Pada Mei dan Juni, sejumlah wilayah akan mulai terdampak musim kemarau, termasuk sebagian besar wilayah Jawa, Bali, Nusa Tenggara, Kalimantan, dan Papua. Adapun puncak musim kemarau akan terjadi pada Juni hingga Agustus 2025, dengan wilayah-wilayah seperti Jawa bagian tengah hingga timur, Kalimantan, Sulawesi, Bali, Nusa Tenggara, dan Maluku diperkirakan mengalami puncak kekeringan pada Agustus.
Terkait sifat musim kemarau 2025, sekitar 60% wilayah diprediksi mengalami kemarau dengan sifat normal, 26% wilayah mengalami kemarau lebih basah dari normal, dan 14% wilayah lainnya lebih kering dari biasanya.
Durasi kemarau diprediksi lebih pendek dari biasanya di sebagian besar wilayah, meskipun terdapat 26% wilayah yang akan mengalami musim kemarau lebih panjang, terutama di sebagian Sumatera dan Kalimantan.
- Dwikorita Karnawati, Kepala BMKG -
Mitigasi kekeringan saat puncak musim kemarau
Dwikorita memberikan beberapa imbauan untuk mengantisipasi kekeringan di sejumlah wilayah saat puncak musim kemarau tiba. Di sektor pertanian, disarankan untuk melakukan penyesuaian jadwal tanam sesuai prediksi awal musim kemarau di tiap wilayah, pemilihan varietas tanaman yang tahan terhadap kekeringan, serta optimalisasi pengelolaan air untuk mendukung produktivitas pertanian di tengah keterbatasan curah hujan.
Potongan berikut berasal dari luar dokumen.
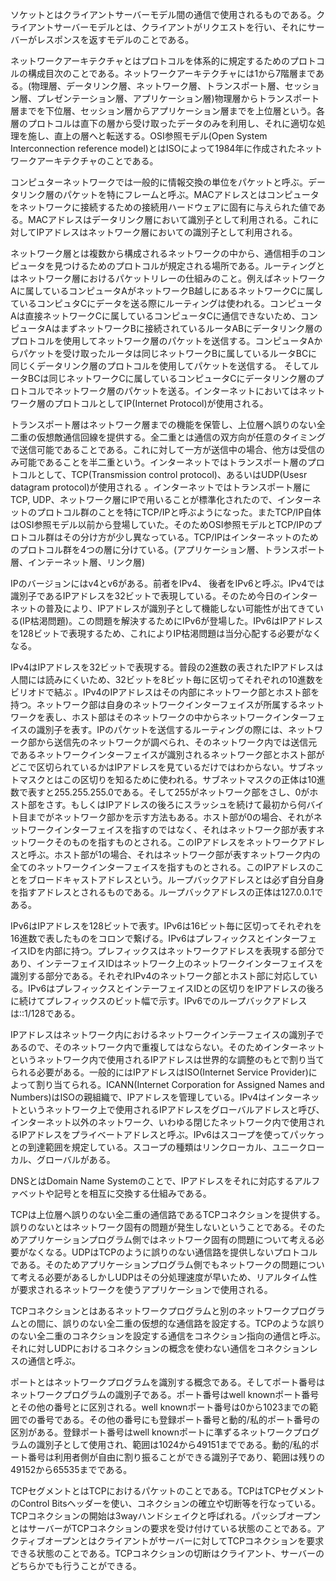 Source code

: ソケットとはクライアントサーバーモデル間の通信で使用されるものである。クライアントサーバーモデルとは、クライアントがリクエストを行い、それにサーバーがレスポンスを返すモデルのことである。  

ネットワークアーキテクチャとはプロトコルを体系的に規定するためのプロトコルの構成目次のことである。ネットワークアーキテクチャには1から7階層まである。(物理層、データリンク層、ネットワーク層、トランスポート層、セッション層、プレゼンテーション層、アプリケーション層)物理層からトランスポート層までを下位層、セッション層からアプリケーション層までを上位層という。各層のプロトコルは直下の層から受け取ったデータのみを利用し、それに適切な処理を施し、直上の層へと転送する。OSI参照モデル(Open System Interconnection reference model)とはISOによって1984年に作成されたネットワークアーキテクチャのことである。  

コンピュターネットワークでは一般的に情報交換の単位をパケットと呼ぶ。データリンク層のパケットを特にフレームと呼ぶ。MACアドレスとはコンピュータをネットワークに接続するための接続用ハードウェアに固有に与えられた値である。MACアドレスはデータリンク層において識別子として利用される。これに対してIPアドレスはネットワーク層においての識別子として利用される。  

ネットワーク層とは複数から構成されるネットワークの中から、通信相手のコンピュータを見つけるためのプロトコルが規定される場所である。ルーティングとはネットワーク層におけるパケットリレーの仕組みのこと。例えばネットワークAに属しているコンピュータAがネットワークB越しにあるネットワークCに属しているコンピュタCにデータを送る際にルーティングは使われる。コンピュータAは直接ネットワークCに属しているコンピュータCに通信できないため、コンピュータAはまずネットワークBに接続されているルータABにデータリンク層のプロトコルを使用してネットワーク層のパケットを送信する。コンピュータAからパケットを受け取ったルータは同じネットワークBに属しているルータBCに同じくデータリンク層のプロトコルを使用してパケットを送信する。  そしてルータBCは同じネットワークCに属しているコンピュータCにデータリンク層のプロトコルでネットワーク層のパケットを送る。インターネットにおいてはネットワーク層のプロトコルとしてIP(Internet Protocol)が使用される。  

トランスポート層はネットワーク層までの機能を保管し、上位層へ誤りのない全二重の仮想敵通信回線を提供する。全二重とは通信の双方向が任意のタイミングで送信可能であることである。これに対して一方が送信中の場合、他方は受信のみ可能であることを半二重という。インターネットではトランスポート層のプロトコルとして、TCP(Transmission control protocol)、あるいはUDP(Usesr datagram protocol)が使用される 。インターネットではトランスポート層にTCP, UDP、ネットワーク層にIPで用いることが標準化されたので、インターネットのプロトコル群のことを特にTCP/IPと呼ぶようになった。またTCP/IP自体はOSI参照モデル以前から登場していた。そのためOSI参照モデルとTCP/IPのプロトコル群はその分け方が少し異なっている。TCP/IPはインターネットのためのプロトコル群を4つの層に分けている。(アプリケーション層、トランスポート層、インテーネット層、リンク層)  

IPのバージョンにはv4とv6がある。前者をIPv4、 後者をIPv6と呼ぶ。IPv4では識別子であるIPアドレスを32ビットで表現している。そのため今日のインターネットの普及により、IPアドレスが識別子として機能しない可能性が出てきている(IP枯渇問題)。この問題を解決するためにIPv6が登場した。IPv6はIPアドレスを128ビットで表現するため、これによりIP枯渇問題は当分心配する必要がなくなる。  

IPv4はIPアドレスを32ビットで表現する。普段の2進数の表されたIPアドレスは人間には読みにくいため、32ビットを8ビット毎に区切ってそれぞれの10進数をビリオドで結ぶ 。IPv4のIPアドレスはその内部にネットワーク部とホスト部を持つ。ネットワーク部は自身のネットワークインターフェイスが所属するネットワークを表し、ホスト部はそのネットワークの中からネットワークインターフェイスの識別子を表す。IPのパケットを送信するルーティングの際には、ネットワーク部から送信先のネットワークが調べられ、そのネットワーク内では送信元であるネットワークインターフェイスが識別されるネットワーク部とホスト部がどこで区切られているかはIPアドレスを見ているだけではわからない。サブネットマスクとはこの区切りを知るために使われる。サブネットマスクの正体は10進数で表すと255.255.255.0である。そして255がネットワーク部をさし、0がホスト部をさす。もしくはIPアドレスの後ろにスラッシュを続けて最初から何バイト目までがネットワーク部かを示す方法もある。ホスト部が0の場合、それがネットワークインターフェイスを指すのではなく、それはネットワーク部が表すネットワークそのものを指すものとされる。このIPアドレスをネットワークアドレスと呼ぶ。ホスト部が1の場合、それはネットワーク部が表すネットワーク内の全てのネットワークインターフェイスを指すものとされる。このIPアドレスのことをブロードキャストアドレスという。ループバックアドレスとは必ず自分自身を指すアドレスとされるものである。ループバックアドレスの正体は127.0.0.1である。  

IPv6はIPアドレスを128ビットで表す。IPv6は16ビット毎に区切ってそれぞれを16進数で表したものをコロンで繋げる。IPv6はプレフィックスとインターフェイスIDを内部に持つ。プレフィックスはネットワークアドレスを表現する部分であり、インテーフェイスIDはネットワーク上のネットワークインターフェイスを識別する部分である。それぞれIPv4のネットワーク部とホスト部に対応している。IPv6はプレフィックスとインテーフェイスIDとの区切りをIPアドレスの後ろに続けてプレフィックスのビット幅で示す。IPv6でのループバックアドレスは::1/128である。  

IPアドレスはネットワーク内におけるネットワークインテーフェイスの識別子であるので、そのネットワーク内で重複してはならない。そのためインターネットというネットワーク内で使用されるIPアドレスは世界的な調整のもとで割り当てられる必要がある。一般的にはIPアドレスはISO(Internet Service Provider)によって割り当てられる。ICANN(Internet Corporation for Assigned Names and Numbers)はISOの親組織で、IPアドレスを管理している。IPv4はインターネットというネットワーク上で使用されるIPアドレスをグローバルアドレスと呼び、インターネット以外のネットワーク、いわゆる閉じたネットワーク内で使用されるIPアドレスをプライベートアドレスと呼ぶ。IPv6はスコープを使ってパッケっとの到達範囲を規定している。スコープの種類はリンクローカル、ユニークローカル、グローバルがある。  

DNSとはDomain Name Systemのことで、IPアドレスをそれに対応するアルファベットや記号とを相互に交換する仕組みである。  

TCPは上位層へ誤りのない全二重の通信路であるTCPコネクションを提供する。誤りのないとはネットワーク固有の問題が発生しないということである。そのためアプリケーションプログラム側ではネットワーク固有の問題について考える必要がなくなる。UDPはTCPのように誤りのない通信路を提供しないプロトコルである。そのためアプリケーションプログラム側でもネットワークの問題について考える必要があるしかしUDPはその分処理速度が早いため、リアルタイム性が要求されるネットワークを使うアプリケーションで使用される。  

TCPコネクションとはあるネットワークプログラムと別のネットワークプログラムとの間に、誤りのない全二重の仮想的な通信路を設定する。TCPのような誤りのない全二重のコネクションを設定する通信をコネクション指向の通信と呼ぶ。それに対しUDPにおけるコネクションの概念を使わない通信をコネクションレスの通信と呼ぶ。  

ポートとはネットワークプログラムを識別する概念である。そしてポート番号はネットワークプログラムの識別子である。ポート番号はwell knownポート番号とその他の番号とに区別される。well knownポート番号は0から1023までの範囲での番号である。その他の番号にも登録ポート番号と動的/私的ポート番号の区別がある。登録ポート番号はwell knownポートに準ずるネットワークプログラムの識別子として使用され、範囲は1024から49151までである。動的/私的ポート番号は利用者側が自由に割り振ることができる識別子であり、範囲は残りの49152から65535までである。  

TCPセグメントとはTCPにおけるパケットのことである。TCPはTCPセグメントのControl Bitsヘッダーを使い、コネクションの確立や切断等を行なっている。TCPコネクションの開始は3wayハンドシェイクと呼ばれる。パッシブオープンとはサーバーがTCPコネクションの要求を受け付けている状態のことである。アクティブオープンとはクライアントがサーバーに対してTCPコネクションを要求できる状態のことである。TCPコネクションの切断はクライアント、サーバーのどちらかでも行うことができる。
“Untuk wilayah yang mengalami musim kemarau lebih basah, ini bisa menjadi peluang untuk memperluas lahan tanam dan meningkatkan produksi, dengan disertai pengendalian potensi hama,” imbuhnya.
Untuk sektor kebencanaan, peningkatan kesiapsiagaan terhadap potensi kebakaran hutan dan lahan (karhutla) menjadi hal yang sangat krusial, terutama di wilayah yang diprediksi mengalami musim kemarau dengan sifat normal hingga lebih kering dari biasanya.
Pada periode saat ini di mana masih ada hujan, perlu ditingkatkan upaya pembasahan lahan-lahan gambut untuk menaikkan tinggi muka air dan pengisian embung-embung penampungan air di area yang rentan terbakar.
Sementara di sektor lingkungan dan kesehatan, Dwikorita mengingatkan pentingnya kewaspadaan terhadap potensi penurunan kualitas udara di wilayah perkotaan dan daerah rawan karhutla, serta dampak suhu panas dan kelembaban tinggi yang dapat mengganggu kenyamanan dan kesehatan masyarakat.
Adapun sektor energi dan sumber daya air, diimbau untuk mengelola pasokan air secara bijak dan efisien demi menjamin keberlanjutan operasional pembangkit listrik tenaga air (PLTA), sistem irigasi, dan pemenuhan kebutuhan air baku masyarakat selama periode musim kemarau berlangsung.
Dwikorita berharap masyarakat dan pemerintah berkolaborasi untuk menyusun langkah-langkah antisipasi menghadapi musim kemarau 2025.